(What to produce): In the data below, find each line that contains the word "extended" and copy it.

(Supplied entries):
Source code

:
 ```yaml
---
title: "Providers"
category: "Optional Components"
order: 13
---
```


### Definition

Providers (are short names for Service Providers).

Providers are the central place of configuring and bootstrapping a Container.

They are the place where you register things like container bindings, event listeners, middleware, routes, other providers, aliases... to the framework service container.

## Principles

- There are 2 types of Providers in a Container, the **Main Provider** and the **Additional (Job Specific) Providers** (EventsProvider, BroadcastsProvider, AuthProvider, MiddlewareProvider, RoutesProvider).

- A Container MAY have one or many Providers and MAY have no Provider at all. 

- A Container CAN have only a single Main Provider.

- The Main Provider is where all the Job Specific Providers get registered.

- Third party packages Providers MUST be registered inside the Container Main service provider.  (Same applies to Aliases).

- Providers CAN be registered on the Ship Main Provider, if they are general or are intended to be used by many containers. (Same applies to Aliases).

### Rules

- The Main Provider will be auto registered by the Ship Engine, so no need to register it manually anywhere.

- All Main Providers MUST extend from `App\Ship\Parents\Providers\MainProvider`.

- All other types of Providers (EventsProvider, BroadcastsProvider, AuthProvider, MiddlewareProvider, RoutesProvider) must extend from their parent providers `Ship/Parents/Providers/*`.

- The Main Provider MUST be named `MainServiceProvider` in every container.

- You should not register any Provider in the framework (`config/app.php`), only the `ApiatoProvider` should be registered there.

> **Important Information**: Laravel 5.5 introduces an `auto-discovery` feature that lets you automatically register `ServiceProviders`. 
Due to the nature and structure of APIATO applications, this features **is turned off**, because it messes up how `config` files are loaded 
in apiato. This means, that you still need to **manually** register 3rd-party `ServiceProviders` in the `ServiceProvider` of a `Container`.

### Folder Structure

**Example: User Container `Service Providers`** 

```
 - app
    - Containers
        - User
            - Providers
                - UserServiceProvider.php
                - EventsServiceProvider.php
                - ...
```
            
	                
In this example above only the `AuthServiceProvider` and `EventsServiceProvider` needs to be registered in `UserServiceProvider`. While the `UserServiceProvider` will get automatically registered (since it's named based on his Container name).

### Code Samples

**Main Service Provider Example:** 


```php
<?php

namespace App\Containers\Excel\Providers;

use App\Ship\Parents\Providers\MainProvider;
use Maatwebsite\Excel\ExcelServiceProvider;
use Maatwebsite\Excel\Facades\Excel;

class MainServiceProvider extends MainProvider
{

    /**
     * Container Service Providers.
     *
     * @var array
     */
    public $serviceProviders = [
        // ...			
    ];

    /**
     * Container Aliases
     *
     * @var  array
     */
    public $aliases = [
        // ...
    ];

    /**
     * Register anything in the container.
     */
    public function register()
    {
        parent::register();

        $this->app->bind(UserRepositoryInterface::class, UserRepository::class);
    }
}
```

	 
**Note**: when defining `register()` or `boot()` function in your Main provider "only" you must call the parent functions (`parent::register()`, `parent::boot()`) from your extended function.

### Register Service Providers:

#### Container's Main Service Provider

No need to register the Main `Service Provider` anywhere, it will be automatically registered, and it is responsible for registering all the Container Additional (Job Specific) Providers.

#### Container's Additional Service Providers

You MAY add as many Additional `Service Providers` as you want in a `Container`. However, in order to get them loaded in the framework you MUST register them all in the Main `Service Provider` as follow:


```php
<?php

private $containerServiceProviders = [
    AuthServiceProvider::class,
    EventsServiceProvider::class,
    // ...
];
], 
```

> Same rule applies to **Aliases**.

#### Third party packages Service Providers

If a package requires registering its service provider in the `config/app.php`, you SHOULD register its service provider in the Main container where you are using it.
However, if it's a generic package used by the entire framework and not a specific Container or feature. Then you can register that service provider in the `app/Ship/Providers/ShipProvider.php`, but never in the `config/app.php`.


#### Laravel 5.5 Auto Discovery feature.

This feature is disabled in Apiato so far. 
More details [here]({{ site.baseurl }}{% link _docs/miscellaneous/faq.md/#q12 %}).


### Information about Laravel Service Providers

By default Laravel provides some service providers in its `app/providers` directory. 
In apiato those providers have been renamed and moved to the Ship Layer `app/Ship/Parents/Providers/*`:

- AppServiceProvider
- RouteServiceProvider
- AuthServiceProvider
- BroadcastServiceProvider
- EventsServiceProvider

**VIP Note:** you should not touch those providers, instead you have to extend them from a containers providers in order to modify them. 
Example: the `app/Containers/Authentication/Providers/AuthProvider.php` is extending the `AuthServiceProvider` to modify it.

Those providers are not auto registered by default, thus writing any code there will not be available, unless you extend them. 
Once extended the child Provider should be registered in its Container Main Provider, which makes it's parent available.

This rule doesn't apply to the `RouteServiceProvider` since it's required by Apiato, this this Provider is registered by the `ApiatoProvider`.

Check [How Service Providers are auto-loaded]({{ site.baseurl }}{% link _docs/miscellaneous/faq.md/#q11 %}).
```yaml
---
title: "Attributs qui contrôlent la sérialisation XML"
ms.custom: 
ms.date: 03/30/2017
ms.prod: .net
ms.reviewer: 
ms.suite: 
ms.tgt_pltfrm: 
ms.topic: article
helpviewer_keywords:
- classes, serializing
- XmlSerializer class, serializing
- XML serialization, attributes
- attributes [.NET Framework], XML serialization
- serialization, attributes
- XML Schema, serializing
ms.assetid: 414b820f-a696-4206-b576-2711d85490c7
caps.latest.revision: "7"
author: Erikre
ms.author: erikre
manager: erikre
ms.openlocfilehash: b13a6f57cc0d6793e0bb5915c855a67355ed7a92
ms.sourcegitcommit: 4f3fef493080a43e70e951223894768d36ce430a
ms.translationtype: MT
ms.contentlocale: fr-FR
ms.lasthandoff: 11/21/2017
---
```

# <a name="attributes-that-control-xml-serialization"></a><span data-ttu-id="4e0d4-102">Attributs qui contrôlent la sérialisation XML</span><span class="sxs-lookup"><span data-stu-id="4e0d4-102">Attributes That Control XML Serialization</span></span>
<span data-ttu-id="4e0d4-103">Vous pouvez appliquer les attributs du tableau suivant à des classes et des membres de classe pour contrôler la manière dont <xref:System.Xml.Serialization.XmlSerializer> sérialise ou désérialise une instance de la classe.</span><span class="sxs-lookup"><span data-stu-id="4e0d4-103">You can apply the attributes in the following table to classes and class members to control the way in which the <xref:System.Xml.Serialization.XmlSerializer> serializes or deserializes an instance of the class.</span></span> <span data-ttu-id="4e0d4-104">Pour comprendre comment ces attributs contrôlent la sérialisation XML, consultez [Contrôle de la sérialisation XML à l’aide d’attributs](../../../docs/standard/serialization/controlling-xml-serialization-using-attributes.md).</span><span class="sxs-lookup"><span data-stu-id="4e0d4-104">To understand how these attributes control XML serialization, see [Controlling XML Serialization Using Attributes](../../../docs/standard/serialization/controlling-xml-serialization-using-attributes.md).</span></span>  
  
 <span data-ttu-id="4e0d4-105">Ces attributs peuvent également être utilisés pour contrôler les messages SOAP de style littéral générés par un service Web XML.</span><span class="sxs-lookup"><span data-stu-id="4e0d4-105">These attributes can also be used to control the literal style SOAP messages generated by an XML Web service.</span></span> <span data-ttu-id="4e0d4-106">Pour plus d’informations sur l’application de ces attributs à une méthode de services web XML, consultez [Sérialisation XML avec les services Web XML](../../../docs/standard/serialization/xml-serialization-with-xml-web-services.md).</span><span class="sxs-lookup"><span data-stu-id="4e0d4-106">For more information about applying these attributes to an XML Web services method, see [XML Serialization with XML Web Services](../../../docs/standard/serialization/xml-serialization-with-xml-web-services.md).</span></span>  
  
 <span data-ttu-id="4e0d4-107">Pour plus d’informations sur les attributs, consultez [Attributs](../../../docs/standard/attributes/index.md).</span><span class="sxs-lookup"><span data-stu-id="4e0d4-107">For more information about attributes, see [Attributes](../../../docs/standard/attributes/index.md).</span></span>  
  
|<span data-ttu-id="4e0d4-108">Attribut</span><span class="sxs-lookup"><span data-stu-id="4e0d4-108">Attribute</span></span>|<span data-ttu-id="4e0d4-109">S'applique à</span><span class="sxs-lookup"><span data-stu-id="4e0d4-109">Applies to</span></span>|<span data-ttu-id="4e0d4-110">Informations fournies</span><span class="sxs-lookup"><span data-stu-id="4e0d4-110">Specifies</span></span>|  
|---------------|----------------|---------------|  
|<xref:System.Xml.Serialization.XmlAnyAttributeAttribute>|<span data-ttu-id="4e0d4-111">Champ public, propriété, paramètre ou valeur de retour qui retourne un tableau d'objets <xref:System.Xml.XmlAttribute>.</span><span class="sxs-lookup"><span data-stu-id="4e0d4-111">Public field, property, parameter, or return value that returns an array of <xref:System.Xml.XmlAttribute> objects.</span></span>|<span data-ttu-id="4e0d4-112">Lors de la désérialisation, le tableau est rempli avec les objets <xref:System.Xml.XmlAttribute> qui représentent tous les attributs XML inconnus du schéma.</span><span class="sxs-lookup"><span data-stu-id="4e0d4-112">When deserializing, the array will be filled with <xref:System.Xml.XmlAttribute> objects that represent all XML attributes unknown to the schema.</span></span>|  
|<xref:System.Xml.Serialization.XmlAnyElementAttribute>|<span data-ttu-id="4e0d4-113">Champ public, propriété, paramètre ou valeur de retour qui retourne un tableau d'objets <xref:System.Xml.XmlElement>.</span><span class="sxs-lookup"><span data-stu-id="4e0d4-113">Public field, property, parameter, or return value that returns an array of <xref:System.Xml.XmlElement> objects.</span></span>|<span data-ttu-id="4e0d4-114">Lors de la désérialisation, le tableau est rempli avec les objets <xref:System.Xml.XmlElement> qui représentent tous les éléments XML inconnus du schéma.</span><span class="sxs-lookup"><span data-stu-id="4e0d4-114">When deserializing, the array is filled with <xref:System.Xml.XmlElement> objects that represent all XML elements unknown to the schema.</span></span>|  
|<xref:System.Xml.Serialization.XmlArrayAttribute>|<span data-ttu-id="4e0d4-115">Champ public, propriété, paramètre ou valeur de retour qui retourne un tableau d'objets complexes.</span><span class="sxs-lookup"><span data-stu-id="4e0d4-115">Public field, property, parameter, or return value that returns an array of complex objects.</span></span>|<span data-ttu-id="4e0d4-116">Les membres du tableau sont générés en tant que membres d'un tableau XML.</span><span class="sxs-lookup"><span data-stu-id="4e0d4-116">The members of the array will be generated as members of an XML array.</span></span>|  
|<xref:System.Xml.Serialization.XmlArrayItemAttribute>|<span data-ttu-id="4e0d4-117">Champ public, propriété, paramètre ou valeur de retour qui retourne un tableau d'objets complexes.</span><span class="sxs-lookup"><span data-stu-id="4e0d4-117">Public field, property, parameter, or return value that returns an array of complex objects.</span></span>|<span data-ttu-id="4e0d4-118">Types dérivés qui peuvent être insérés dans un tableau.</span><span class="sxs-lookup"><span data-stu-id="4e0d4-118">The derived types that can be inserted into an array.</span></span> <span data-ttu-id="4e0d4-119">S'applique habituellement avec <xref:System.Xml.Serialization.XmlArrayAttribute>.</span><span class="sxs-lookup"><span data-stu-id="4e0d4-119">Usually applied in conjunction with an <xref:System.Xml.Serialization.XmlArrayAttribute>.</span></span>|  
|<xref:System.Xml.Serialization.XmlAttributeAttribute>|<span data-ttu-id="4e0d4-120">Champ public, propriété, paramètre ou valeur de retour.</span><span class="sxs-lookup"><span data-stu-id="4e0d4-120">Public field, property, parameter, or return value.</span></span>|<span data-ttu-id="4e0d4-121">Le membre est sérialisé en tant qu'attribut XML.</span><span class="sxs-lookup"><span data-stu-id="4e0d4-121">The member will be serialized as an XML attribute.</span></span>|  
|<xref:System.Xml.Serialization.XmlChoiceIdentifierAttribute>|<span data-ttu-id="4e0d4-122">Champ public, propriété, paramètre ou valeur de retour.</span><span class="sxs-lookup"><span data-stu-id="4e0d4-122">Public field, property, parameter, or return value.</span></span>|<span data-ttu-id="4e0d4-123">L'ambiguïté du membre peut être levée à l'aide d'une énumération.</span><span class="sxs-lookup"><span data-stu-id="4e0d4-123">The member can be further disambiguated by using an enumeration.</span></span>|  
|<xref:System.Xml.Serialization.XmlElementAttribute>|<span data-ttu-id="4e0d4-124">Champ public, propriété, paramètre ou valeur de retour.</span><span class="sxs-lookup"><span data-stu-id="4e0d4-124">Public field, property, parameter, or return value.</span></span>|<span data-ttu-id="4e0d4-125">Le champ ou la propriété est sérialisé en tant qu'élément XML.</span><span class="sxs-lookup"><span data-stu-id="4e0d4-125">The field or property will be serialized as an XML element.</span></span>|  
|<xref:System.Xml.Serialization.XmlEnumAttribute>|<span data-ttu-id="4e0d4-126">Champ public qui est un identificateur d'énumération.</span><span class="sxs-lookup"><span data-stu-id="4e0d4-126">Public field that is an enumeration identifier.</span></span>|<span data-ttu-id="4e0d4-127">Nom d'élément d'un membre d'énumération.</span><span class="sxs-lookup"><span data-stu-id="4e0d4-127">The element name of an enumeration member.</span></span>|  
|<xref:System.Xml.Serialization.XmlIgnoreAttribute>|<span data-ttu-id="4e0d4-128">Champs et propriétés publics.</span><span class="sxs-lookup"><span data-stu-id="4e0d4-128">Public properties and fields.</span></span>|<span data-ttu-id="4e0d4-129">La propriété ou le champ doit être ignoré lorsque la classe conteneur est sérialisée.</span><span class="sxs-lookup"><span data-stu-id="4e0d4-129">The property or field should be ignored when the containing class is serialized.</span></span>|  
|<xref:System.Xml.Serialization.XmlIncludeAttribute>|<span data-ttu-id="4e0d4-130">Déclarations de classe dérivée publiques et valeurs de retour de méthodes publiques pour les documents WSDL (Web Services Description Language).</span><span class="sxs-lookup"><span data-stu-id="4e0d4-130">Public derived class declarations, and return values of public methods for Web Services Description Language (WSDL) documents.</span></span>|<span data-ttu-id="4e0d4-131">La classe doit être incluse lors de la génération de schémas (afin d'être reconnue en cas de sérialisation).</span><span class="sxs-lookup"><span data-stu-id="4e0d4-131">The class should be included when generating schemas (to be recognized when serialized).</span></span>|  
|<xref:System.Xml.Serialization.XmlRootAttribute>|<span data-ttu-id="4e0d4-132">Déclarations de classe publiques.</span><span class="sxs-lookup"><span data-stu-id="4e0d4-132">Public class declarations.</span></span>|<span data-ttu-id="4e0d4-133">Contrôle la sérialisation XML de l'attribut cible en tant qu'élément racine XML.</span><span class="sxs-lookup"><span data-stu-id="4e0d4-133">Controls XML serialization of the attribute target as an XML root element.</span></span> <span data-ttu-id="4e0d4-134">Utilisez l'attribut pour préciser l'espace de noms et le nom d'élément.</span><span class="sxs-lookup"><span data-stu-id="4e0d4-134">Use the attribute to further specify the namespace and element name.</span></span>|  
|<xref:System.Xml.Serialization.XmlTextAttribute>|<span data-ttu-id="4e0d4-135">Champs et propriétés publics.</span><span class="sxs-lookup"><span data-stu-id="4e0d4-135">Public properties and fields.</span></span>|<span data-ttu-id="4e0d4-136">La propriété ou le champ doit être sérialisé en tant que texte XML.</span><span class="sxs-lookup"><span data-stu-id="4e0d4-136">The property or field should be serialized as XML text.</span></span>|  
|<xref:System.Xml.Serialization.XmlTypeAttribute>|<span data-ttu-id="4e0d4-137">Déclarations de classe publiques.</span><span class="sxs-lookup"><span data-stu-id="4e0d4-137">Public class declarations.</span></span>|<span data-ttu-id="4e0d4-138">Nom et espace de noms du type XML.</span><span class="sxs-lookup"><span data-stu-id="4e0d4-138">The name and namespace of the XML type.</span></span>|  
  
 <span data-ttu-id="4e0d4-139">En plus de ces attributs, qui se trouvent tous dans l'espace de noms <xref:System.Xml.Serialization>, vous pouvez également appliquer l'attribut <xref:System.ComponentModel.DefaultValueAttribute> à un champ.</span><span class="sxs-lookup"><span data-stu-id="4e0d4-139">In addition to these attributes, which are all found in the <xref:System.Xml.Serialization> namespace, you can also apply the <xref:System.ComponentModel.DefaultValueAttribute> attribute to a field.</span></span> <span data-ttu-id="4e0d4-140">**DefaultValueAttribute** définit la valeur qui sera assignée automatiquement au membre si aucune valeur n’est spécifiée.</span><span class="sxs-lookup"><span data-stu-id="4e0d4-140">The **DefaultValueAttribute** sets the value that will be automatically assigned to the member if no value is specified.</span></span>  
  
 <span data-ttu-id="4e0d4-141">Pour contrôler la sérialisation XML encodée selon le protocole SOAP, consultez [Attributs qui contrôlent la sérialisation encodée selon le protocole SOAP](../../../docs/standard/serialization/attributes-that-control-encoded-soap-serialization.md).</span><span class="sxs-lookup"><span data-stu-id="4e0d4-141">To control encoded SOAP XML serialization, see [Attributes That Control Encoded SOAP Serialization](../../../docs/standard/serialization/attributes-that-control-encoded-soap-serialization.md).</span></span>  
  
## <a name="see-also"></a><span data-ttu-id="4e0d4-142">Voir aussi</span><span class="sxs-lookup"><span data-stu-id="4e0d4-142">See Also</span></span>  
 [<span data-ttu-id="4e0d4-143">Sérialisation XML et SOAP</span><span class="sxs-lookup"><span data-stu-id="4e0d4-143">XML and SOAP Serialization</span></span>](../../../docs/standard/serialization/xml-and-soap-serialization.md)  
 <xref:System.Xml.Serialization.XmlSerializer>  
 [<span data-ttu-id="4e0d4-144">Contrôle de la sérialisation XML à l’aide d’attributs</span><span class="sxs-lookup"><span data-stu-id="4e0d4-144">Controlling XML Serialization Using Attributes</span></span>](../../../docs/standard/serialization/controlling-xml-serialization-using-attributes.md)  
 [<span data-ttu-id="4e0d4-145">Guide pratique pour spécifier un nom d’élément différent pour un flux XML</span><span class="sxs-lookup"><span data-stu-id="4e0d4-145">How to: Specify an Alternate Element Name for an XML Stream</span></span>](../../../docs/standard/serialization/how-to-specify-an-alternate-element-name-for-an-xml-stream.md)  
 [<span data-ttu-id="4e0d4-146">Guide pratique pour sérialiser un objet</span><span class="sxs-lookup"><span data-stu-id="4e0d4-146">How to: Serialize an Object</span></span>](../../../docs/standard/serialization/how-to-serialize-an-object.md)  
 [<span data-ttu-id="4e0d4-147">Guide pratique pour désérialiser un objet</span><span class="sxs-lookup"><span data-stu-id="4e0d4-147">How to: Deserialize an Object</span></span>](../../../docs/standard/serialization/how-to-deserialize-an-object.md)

(Exercise response):
**Note**: when defining `register()` or `boot()` function in your Main provider "only" you must call the parent functions (`parent::register()`, `parent::boot()`) from your extended function.
Once extended the child Provider should be registered in its Container Main Provider, which makes it's parent available.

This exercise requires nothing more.